Small knowledge, big challenge! This article is participating in the creation activity of “Essential Tips for Programmers”

Sample data:

import pandas as pd

df = pd.DataFrame({'a': ['Python'.'Python'.'Java'.'Java'.'C'].'b': [2.2.6.8.10]})
df
Copy the code

Only check whether a single column has duplicate values

  1. usevalues_counts()Count the number of occurrences of values in a column. By default, the results are sorted in descending order. You only need to check whether the number of values in the first row is 1 to determine whether there are duplicate values.
df['a'].value_counts()
Copy the code

  1. usedrop_duplicates()Delete the duplicate value, reserving only the first value, and check whether the processed value is the same as the original valuedfEqual, ifFalseThat means there are duplicate values.
df.equals(df.drop_duplicates(subset=['a'], keep='first'))

False
Copy the code


Determine whether all columns have duplicate rows. Drop_duplicates () is used to delete duplicate values and retain only the first values. Subset is not applicable to columns, but all columns by default.

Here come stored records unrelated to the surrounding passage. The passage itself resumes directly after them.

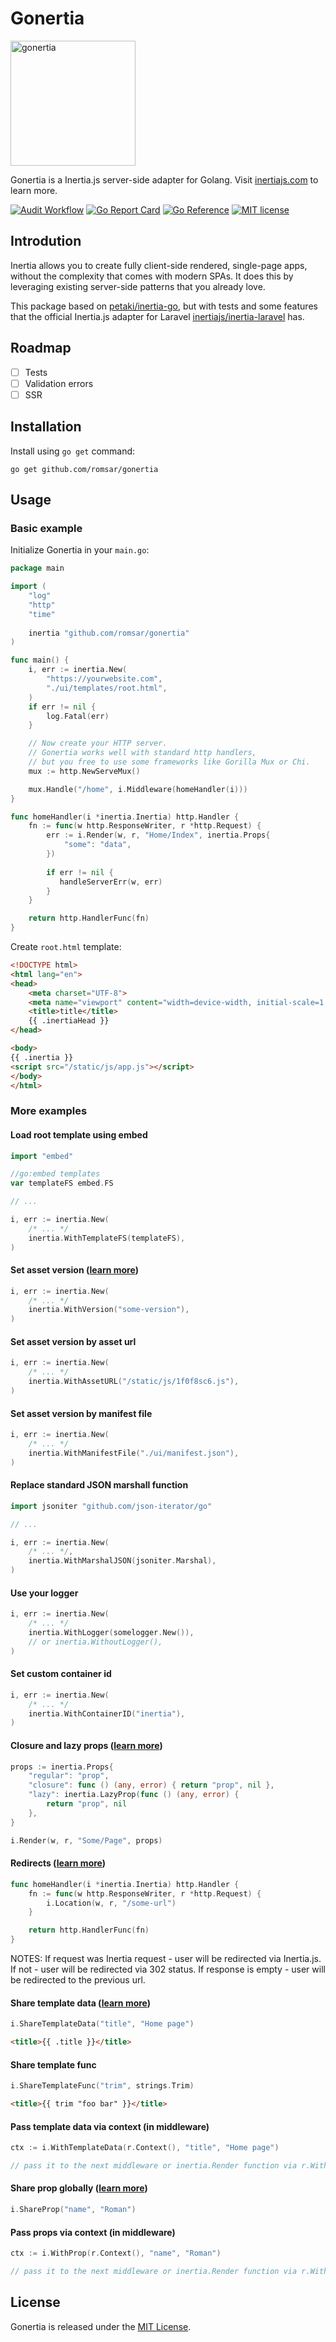 # Gonertia

<img src="https://user-images.githubusercontent.com/27378369/215432769-35e7b0f5-29a9-41d0-ba79-ca81e624b970.png" style="width: 200px"  alt="gonertia"/>

Gonertia is a Inertia.js server-side adapter for Golang. Visit [inertiajs.com](https://inertiajs.com/) to learn more.

[![Audit Workflow](https://github.com/romsar/gonertia/actions/workflows/audit.yml/badge.svg?branch=master)](https://github.com/romsar/gonertia/actions/workflows/audit.yml?query=branch:master)
[![Go Report Card](https://goreportcard.com/badge/github.com/romsar/gonertia)](https://goreportcard.com/report/github.com/romsar/gonertia)
[![Go Reference](https://godoc.org/github.com/romsar/gonertia?status.svg)](https://pkg.go.dev/github.com/romsar/gonertia)
[![MIT license](https://img.shields.io/badge/LICENSE-MIT-orange.svg)](https://github.com/romsar/gonertia/blob/master/LICENSE)

## Introdution

Inertia allows you to create fully client-side rendered, single-page apps, without the complexity that comes with modern SPAs. It does this by leveraging existing server-side patterns that you already love.

This package based on [petaki/inertia-go](https://github.com/petaki/inertia-go), but with tests and some features that the official Inertia.js adapter for Laravel [inertiajs/inertia-laravel](https://github.com/inertiajs/inertia-laravel) has.

## Roadmap
- [ ] Tests
- [ ] Validation errors
- [ ] SSR

## Installation
Install using `go get` command:
```shell
go get github.com/romsar/gonertia
```

## Usage

### Basic example
Initialize Gonertia in your `main.go`:
```go
package main

import (
    "log"
    "http"
    "time"
    
    inertia "github.com/romsar/gonertia"
)

func main() {
    i, err := inertia.New(
        "https://yourwebsite.com",
        "./ui/templates/root.html",
    )
    if err != nil {
        log.Fatal(err)
    }

    // Now create your HTTP server.
    // Gonertia works well with standard http handlers,
    // but you free to use some frameworks like Gorilla Mux or Chi.
    mux := http.NewServeMux()

    mux.Handle("/home", i.Middleware(homeHandler(i)))
}

func homeHandler(i *inertia.Inertia) http.Handler {
    fn := func(w http.ResponseWriter, r *http.Request) {
        err := i.Render(w, r, "Home/Index", inertia.Props{
            "some": "data",
        })
		
        if err != nil {
           handleServerErr(w, err)
        }
    }

    return http.HandlerFunc(fn)
}
```

Create `root.html` template:
```html
<!DOCTYPE html>
<html lang="en">
<head>
    <meta charset="UTF-8">
    <meta name="viewport" content="width=device-width, initial-scale=1.0">
    <title>title</title>
    {{ .inertiaHead }}
</head>

<body>
{{ .inertia }}
<script src="/static/js/app.js"></script>
</body>
</html>
```

### More examples

#### Load root template using embed
```go
import "embed"

//go:embed templates
var templateFS embed.FS

// ...

i, err := inertia.New(
    /* ... */
    inertia.WithTemplateFS(templateFS),
)
```

#### Set asset version ([learn more](https://inertiajs.com/asset-versioning))

```go
i, err := inertia.New(
    /* ... */
    inertia.WithVersion("some-version"),
)
```

#### Set asset version by asset url

```go
i, err := inertia.New(
    /* ... */
    inertia.WithAssetURL("/static/js/1f0f8sc6.js"),
)
```

#### Set asset version by manifest file

```go
i, err := inertia.New(
    /* ... */
    inertia.WithManifestFile("./ui/manifest.json"),
)
```

#### Replace standard JSON marshall function

```go
import jsoniter "github.com/json-iterator/go"

// ...

i, err := inertia.New(
    /* ... */, 
    inertia.WithMarshalJSON(jsoniter.Marshal),
)
```

#### Use your logger

```go
i, err := inertia.New(
    /* ... */
    inertia.WithLogger(somelogger.New()),
    // or inertia.WithoutLogger(),
)
```

#### Set custom container id

```go
i, err := inertia.New(
    /* ... */
    inertia.WithContainerID("inertia"),
)
```

#### Closure and lazy props ([learn more](https://inertiajs.com/partial-reloads))

```go
props := inertia.Props{
    "regular": "prop",
    "closure": func () (any, error) { return "prop", nil },
    "lazy": inertia.LazyProp(func () (any, error) {
        return "prop", nil
    },
}

i.Render(w, r, "Some/Page", props)
```

#### Redirects ([learn more](https://inertiajs.com/redirects))

```go
func homeHandler(i *inertia.Inertia) http.Handler {
    fn := func(w http.ResponseWriter, r *http.Request) {
        i.Location(w, r, "/some-url")
    }

    return http.HandlerFunc(fn)
}
```

NOTES:
If request was Inertia request - user will be redirected via Inertia.js.
If not - user will be redirected via 302 status.
If response is empty - user will be redirected to the previous url.

#### Share template data ([learn more](https://inertiajs.com/responses#root-template-data))

```go
i.ShareTemplateData("title", "Home page")
```

```html
<title>{{ .title }}</title>
```

#### Share template func

```go
i.ShareTemplateFunc("trim", strings.Trim)
```

```html
<title>{{ trim "foo bar" }}</title>
```

#### Pass template data via context (in middleware)

```go
ctx := i.WithTemplateData(r.Context(), "title", "Home page")

// pass it to the next middleware or inertia.Render function via r.WithContext(ctx).
```

#### Share prop globally ([learn more](https://inertiajs.com/shared-data))

```go
i.ShareProp("name", "Roman")
```

#### Pass props via context (in middleware)

```go
ctx := i.WithProp(r.Context(), "name", "Roman")

// pass it to the next middleware or inertia.Render function via r.WithContext(ctx).
```

## License

Gonertia is released under the [MIT License](http://www.opensource.org/licenses/MIT).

df.equals(df.drop_duplicates(keep='first'))

False
Copy the code


Statistics the number of duplicate rows

len(df) - len(df.drop_duplicates(keep="first"))
Copy the code


Duplicate rows are deleted first, reserving only the first duplicate rows to create a unique data set. Then use drop_duplicates() to delete all duplicate data in df, excluding the first duplicate values, and merge the two result sets. Use drop_duplicates() to delete newly generated data sets to obtain duplicate rows.

df.drop_duplicates(keep="first").append(df.drop_duplicates(keep=False)).drop_duplicates(keep=False)
Copy the code

For startersPythonOr they want to get startedPythonYou can search on wechat [A new vision of PythonSometimes a simple question card for a long time, but others may dial a point will suddenly see light, heartfelt hope that we can make progress together.